Directions for this task: Which lines of the records contain the word "watch"? Show each of them.

Data under study:
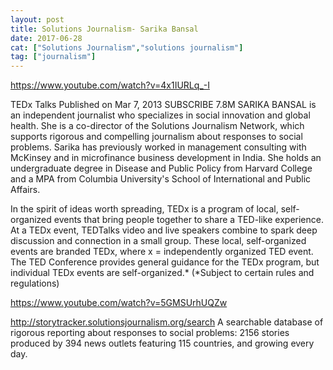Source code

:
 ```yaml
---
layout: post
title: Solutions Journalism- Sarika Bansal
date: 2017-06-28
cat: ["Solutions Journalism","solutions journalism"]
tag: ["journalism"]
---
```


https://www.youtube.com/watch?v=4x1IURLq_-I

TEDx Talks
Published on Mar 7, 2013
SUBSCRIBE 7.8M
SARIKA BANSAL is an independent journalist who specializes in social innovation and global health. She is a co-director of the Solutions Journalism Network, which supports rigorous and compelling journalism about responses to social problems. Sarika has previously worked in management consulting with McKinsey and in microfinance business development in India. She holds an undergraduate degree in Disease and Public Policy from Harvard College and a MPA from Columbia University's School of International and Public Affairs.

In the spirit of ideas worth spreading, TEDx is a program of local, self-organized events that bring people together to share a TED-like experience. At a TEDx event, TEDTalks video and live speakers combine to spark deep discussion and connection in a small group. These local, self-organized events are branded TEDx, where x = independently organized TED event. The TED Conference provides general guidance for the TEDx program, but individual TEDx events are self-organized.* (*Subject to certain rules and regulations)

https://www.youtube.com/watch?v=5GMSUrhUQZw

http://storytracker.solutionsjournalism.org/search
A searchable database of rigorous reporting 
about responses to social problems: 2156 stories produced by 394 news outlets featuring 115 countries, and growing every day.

Answer section:
https://www.youtube.com/watch?v=4x1IURLq_-I
https://www.youtube.com/watch?v=5GMSUrhUQZw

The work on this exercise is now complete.